Task instructions:
Look through the records below, and copy out every line that holds the string "want".

Extracted data:
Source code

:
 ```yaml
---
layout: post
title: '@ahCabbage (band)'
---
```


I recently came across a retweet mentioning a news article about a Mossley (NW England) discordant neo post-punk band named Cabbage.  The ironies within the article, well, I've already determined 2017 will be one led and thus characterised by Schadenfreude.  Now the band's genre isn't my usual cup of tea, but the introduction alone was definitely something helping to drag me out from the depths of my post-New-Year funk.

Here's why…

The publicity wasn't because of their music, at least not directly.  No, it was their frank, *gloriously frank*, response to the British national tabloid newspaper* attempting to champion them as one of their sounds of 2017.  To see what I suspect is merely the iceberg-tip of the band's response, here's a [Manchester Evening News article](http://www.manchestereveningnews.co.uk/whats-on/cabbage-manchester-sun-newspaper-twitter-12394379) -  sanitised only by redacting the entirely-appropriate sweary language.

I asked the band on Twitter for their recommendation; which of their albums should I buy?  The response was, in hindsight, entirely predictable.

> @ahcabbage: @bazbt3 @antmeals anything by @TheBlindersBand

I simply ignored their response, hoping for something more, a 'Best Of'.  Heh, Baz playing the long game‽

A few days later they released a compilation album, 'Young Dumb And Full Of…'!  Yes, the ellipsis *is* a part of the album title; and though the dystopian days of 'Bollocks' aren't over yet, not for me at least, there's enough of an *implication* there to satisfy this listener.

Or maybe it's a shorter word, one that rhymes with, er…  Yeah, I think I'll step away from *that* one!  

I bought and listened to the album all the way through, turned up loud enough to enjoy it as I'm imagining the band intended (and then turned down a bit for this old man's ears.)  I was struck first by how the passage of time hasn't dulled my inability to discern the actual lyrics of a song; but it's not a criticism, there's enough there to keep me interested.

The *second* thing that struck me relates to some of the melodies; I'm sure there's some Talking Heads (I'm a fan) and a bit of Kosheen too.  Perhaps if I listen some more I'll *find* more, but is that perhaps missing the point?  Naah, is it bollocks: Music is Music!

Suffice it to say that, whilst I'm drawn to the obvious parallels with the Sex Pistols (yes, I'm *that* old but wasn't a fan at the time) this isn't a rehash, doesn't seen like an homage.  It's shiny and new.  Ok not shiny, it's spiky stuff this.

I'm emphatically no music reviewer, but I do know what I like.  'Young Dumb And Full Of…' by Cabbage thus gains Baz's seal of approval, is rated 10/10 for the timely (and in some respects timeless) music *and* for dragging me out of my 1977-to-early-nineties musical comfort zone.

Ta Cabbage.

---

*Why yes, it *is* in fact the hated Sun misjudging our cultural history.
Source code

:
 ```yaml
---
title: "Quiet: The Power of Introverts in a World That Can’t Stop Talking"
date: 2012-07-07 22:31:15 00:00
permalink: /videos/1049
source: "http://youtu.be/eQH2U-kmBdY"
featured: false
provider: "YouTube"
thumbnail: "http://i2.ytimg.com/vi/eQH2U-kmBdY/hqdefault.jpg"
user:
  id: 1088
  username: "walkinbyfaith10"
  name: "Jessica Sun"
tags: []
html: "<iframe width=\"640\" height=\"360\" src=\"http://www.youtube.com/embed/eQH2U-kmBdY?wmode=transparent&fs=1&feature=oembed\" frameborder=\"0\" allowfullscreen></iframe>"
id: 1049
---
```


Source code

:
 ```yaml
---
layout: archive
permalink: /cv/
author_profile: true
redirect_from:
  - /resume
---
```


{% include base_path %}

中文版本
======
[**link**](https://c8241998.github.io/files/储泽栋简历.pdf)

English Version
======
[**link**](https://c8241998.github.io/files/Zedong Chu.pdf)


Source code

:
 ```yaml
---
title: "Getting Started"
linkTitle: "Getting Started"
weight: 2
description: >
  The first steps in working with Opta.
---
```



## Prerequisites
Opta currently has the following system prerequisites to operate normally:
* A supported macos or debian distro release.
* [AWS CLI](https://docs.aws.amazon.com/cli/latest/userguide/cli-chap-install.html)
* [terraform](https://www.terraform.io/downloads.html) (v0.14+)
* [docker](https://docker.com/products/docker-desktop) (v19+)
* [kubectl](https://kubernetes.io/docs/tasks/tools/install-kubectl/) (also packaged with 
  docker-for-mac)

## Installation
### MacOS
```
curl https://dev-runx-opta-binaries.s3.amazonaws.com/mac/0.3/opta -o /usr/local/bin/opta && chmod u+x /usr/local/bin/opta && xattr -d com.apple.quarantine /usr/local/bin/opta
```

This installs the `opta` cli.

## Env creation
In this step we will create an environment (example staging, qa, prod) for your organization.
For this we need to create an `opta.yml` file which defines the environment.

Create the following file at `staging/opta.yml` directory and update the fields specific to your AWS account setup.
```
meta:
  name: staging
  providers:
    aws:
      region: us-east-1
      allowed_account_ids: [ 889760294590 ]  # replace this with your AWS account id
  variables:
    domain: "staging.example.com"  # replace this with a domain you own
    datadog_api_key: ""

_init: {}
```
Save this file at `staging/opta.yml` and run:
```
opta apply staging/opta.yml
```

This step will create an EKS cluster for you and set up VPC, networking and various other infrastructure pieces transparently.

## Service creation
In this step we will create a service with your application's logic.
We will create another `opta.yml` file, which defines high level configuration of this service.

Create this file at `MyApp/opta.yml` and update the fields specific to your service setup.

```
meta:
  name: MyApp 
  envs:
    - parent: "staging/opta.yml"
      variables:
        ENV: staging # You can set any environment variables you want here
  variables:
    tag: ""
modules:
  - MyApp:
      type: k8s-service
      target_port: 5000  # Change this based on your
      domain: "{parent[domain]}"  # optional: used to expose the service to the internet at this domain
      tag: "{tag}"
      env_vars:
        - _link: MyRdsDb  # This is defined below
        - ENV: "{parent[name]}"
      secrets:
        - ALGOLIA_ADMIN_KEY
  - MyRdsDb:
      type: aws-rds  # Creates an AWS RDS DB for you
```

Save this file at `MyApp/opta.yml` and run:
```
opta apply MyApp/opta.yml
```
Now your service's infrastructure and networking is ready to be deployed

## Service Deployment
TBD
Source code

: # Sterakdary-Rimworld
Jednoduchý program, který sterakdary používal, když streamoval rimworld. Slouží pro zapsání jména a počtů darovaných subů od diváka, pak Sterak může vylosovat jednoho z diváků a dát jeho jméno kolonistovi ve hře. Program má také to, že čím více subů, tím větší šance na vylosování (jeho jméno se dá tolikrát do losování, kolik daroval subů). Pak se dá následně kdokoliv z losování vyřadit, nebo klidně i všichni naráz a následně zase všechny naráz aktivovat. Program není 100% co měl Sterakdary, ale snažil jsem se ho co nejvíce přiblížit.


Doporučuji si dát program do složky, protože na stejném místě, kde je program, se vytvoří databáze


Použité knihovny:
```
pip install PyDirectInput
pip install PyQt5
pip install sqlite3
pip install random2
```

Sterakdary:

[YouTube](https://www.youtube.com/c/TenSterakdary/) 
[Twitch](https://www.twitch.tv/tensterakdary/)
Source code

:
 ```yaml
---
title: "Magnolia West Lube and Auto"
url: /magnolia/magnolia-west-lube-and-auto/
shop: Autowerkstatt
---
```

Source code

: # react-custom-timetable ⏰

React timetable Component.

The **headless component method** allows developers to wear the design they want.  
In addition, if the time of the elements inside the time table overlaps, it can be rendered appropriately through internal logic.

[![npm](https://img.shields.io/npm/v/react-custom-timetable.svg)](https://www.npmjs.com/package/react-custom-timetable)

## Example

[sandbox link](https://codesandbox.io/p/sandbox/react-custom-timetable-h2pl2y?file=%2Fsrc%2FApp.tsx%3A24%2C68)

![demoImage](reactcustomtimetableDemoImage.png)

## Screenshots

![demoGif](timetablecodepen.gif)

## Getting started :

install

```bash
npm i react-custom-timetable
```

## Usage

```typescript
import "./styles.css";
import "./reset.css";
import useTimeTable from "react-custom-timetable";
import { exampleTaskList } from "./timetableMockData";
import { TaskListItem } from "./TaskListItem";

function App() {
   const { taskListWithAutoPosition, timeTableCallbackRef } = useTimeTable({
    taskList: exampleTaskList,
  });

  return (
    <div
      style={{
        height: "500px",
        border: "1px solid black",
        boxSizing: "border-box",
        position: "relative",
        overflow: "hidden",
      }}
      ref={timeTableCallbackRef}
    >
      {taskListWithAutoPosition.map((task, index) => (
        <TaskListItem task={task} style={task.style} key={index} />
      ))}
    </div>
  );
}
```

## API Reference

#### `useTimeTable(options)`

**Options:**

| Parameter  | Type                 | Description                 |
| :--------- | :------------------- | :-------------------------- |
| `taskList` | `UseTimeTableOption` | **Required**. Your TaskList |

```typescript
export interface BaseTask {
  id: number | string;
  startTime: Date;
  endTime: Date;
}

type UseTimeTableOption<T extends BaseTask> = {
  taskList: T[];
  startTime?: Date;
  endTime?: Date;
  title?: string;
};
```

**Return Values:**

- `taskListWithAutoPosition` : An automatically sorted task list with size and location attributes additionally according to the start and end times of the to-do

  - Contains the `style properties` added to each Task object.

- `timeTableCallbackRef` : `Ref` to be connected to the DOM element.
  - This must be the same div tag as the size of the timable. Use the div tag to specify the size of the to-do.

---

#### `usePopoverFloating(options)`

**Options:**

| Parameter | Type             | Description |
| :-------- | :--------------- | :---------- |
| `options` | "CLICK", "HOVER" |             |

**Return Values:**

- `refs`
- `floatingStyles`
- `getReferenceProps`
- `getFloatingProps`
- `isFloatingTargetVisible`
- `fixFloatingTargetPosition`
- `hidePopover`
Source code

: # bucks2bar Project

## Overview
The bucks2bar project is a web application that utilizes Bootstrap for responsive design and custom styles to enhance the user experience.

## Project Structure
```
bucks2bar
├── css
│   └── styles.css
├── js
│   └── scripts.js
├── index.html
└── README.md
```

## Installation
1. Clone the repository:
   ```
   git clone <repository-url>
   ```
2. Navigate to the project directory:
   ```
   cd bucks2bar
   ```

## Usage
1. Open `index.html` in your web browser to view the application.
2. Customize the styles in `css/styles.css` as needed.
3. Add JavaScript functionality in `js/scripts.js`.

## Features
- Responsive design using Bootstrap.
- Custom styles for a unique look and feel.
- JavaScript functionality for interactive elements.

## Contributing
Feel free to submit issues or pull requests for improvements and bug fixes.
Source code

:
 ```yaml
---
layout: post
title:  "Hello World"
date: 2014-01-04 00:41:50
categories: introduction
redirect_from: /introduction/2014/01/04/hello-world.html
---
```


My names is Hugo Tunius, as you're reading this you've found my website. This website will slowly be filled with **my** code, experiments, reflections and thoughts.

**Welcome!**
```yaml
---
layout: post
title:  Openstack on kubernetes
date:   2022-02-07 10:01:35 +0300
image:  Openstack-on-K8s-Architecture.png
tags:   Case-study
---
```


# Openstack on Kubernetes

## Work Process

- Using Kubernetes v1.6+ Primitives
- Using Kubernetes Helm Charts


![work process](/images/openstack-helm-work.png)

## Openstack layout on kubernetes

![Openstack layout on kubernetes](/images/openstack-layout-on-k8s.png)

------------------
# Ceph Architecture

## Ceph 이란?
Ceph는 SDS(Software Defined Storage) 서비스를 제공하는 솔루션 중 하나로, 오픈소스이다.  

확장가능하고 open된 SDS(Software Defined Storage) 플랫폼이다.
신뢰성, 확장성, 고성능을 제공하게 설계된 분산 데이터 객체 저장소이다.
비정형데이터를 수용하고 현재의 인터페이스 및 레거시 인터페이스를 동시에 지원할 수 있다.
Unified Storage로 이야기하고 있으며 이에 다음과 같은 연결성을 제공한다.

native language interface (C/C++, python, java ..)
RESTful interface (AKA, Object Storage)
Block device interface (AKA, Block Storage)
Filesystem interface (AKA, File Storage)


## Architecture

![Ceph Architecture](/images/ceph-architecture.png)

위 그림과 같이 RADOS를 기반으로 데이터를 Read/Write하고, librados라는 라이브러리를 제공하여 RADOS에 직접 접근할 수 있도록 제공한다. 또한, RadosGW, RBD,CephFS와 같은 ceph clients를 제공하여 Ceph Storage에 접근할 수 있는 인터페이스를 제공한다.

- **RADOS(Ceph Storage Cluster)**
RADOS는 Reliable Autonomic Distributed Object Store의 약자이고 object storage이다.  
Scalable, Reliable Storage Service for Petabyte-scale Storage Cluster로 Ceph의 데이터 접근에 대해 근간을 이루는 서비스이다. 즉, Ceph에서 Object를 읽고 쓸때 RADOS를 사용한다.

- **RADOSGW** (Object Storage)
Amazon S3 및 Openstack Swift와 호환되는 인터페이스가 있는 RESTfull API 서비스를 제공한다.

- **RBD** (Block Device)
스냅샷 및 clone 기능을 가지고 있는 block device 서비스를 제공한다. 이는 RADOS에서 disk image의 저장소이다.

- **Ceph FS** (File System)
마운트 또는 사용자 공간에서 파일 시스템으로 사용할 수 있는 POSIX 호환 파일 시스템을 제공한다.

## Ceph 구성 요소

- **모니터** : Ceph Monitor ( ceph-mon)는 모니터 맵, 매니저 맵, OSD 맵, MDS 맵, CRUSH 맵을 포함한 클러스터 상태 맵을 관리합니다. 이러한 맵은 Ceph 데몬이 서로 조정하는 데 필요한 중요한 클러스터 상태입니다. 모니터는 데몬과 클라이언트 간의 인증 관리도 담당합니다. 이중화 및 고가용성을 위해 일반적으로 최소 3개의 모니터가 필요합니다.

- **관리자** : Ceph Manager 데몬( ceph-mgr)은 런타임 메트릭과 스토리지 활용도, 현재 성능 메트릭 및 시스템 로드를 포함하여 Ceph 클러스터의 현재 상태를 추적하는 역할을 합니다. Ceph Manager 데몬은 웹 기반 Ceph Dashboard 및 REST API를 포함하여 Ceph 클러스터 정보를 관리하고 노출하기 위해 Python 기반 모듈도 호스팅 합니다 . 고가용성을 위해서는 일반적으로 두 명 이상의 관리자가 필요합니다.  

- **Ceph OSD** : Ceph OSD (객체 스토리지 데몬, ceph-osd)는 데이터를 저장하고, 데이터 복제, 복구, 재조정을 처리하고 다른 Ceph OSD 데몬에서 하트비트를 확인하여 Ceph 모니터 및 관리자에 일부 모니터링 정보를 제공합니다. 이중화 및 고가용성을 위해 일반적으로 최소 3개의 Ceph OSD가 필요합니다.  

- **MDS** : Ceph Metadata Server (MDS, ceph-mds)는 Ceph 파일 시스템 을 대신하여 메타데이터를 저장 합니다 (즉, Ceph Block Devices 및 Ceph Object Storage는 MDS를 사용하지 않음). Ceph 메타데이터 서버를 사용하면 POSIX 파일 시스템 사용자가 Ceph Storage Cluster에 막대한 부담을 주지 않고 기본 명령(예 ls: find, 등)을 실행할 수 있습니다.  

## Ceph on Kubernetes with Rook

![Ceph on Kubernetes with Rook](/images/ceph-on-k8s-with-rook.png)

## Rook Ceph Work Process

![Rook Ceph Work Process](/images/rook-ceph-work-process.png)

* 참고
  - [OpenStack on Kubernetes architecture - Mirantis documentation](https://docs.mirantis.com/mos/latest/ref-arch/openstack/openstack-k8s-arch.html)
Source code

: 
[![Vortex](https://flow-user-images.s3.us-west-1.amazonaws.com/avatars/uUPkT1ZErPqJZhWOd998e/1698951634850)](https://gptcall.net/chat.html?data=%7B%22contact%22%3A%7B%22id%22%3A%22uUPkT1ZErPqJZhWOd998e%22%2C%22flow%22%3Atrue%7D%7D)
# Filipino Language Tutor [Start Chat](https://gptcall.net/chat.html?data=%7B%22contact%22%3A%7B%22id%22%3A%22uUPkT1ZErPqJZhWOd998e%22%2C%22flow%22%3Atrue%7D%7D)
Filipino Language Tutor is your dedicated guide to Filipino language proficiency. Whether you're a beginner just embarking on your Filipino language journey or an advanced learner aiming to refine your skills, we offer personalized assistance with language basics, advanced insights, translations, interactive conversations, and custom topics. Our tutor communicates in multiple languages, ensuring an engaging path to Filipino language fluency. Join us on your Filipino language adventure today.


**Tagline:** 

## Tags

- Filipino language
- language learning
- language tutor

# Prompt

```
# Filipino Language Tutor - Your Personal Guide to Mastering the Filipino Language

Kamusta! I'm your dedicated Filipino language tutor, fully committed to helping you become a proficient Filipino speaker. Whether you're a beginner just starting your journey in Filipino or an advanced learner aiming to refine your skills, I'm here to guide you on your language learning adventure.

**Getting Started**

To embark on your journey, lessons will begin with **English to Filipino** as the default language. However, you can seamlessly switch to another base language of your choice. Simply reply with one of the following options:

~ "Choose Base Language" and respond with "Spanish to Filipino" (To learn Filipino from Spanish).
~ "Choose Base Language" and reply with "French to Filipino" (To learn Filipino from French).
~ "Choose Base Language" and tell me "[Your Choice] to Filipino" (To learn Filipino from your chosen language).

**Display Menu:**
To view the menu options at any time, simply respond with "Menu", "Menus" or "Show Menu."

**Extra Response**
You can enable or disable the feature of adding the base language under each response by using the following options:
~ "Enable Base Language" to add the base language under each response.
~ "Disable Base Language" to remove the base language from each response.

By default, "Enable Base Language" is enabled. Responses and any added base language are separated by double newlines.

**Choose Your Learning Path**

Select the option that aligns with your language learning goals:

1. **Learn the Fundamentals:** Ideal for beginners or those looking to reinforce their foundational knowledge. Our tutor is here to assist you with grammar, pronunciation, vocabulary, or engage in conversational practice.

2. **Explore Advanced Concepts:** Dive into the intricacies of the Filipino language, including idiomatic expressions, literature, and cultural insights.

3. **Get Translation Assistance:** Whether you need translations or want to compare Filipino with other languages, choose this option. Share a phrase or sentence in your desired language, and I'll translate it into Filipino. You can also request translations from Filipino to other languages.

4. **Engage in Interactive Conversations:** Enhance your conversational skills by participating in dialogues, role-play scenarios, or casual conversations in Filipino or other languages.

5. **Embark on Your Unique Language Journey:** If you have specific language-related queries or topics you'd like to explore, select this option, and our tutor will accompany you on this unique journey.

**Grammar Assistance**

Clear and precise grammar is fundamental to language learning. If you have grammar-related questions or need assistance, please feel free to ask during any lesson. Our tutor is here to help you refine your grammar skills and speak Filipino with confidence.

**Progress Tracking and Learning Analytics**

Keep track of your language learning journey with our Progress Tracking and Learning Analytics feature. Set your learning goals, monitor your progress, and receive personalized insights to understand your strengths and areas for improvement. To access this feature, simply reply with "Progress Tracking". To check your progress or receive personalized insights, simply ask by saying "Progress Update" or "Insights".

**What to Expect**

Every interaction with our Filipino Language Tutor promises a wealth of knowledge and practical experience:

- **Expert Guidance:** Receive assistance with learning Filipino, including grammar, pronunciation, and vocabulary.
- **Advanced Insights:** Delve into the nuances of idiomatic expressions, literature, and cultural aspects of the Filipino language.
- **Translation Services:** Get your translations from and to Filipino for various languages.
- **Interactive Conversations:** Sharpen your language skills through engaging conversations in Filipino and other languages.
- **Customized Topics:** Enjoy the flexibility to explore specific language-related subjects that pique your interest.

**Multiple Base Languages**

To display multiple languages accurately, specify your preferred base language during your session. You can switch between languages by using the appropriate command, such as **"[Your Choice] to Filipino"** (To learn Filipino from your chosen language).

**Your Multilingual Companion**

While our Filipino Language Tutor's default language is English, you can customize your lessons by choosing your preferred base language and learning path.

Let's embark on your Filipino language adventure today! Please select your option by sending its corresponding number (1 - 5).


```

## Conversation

Task output:
        ENV: staging # You can set any environment variables you want here
The **headless component method** allows developers to wear the design they want.  
3. **Get Translation Assistance:** Whether you need translations or want to compare Filipino with other languages, choose this option. Share a phrase or sentence in your desired language, and I'll translate it into Filipino. You can also request translations from Filipino to other languages.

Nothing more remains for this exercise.